In the data below, work out how many lines include the string "komarev". Only the number should be given.

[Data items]
=== Begin Enclosure ===

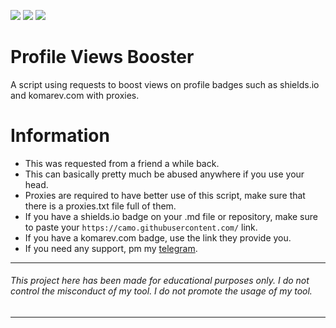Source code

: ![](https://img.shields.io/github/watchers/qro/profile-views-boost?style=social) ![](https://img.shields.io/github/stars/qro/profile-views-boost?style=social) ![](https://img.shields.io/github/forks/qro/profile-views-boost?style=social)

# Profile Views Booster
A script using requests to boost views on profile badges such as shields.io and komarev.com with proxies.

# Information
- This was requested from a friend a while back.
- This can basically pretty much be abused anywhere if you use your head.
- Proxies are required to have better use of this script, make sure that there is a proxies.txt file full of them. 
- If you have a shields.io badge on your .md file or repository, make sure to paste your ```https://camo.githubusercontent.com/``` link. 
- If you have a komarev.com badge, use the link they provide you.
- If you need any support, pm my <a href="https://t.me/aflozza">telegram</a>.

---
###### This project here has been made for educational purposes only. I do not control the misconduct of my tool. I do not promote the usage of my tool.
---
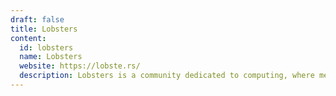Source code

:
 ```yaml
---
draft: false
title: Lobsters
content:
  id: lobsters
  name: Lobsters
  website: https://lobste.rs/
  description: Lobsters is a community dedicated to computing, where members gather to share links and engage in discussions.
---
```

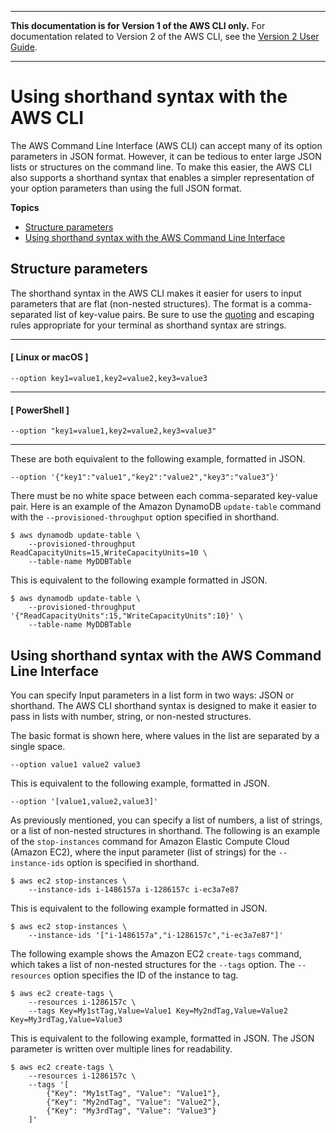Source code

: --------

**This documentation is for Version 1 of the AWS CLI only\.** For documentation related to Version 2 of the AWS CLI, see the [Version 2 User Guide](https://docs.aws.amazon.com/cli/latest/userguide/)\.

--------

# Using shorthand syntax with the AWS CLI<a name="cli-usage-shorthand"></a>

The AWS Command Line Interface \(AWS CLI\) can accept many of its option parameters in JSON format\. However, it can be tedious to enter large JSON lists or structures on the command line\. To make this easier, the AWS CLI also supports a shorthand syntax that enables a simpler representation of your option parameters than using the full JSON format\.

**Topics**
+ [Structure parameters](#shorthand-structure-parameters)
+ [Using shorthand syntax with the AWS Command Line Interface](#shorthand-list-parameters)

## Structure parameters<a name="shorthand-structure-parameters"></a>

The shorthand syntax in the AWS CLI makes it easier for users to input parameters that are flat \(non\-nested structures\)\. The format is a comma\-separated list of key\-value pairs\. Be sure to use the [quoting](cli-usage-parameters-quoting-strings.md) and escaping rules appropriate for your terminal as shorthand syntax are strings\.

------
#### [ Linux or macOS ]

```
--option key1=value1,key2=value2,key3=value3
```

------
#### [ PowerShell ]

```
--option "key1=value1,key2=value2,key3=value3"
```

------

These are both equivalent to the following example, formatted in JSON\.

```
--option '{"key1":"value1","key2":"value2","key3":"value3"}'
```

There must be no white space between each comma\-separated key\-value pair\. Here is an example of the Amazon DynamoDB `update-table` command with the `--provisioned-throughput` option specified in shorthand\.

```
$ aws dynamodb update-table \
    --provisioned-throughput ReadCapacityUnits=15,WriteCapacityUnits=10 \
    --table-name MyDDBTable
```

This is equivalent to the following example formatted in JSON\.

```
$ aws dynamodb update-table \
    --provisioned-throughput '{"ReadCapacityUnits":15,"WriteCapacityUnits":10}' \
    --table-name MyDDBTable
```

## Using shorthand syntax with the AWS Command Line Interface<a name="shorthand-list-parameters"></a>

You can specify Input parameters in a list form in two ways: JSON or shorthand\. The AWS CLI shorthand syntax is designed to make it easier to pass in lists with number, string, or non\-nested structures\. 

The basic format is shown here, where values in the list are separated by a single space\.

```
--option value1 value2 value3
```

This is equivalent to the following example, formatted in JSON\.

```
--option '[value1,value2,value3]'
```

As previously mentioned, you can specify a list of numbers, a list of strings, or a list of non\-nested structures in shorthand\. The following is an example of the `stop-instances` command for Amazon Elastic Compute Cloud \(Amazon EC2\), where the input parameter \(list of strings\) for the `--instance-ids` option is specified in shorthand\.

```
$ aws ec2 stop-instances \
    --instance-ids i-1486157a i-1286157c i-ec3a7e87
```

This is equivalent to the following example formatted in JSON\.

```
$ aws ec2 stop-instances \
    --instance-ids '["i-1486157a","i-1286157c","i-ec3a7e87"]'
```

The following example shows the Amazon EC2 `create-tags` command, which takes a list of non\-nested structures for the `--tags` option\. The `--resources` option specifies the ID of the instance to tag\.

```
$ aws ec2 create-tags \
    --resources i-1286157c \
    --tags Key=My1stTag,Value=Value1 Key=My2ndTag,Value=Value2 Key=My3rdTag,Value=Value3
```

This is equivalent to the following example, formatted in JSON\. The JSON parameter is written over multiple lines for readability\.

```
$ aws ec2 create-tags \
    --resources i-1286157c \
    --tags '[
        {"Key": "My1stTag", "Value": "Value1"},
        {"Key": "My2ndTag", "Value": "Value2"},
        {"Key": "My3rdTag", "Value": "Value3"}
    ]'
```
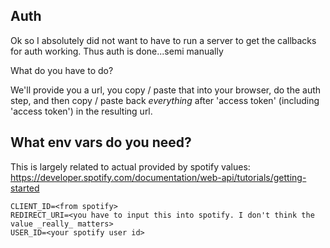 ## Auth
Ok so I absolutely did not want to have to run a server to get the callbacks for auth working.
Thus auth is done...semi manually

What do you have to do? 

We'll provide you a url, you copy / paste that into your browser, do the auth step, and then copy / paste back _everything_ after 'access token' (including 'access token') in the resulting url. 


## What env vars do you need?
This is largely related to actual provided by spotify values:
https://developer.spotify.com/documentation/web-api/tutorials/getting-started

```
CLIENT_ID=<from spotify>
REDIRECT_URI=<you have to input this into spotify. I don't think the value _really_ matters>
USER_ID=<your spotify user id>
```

=== End Enclosure ===

Response area - 2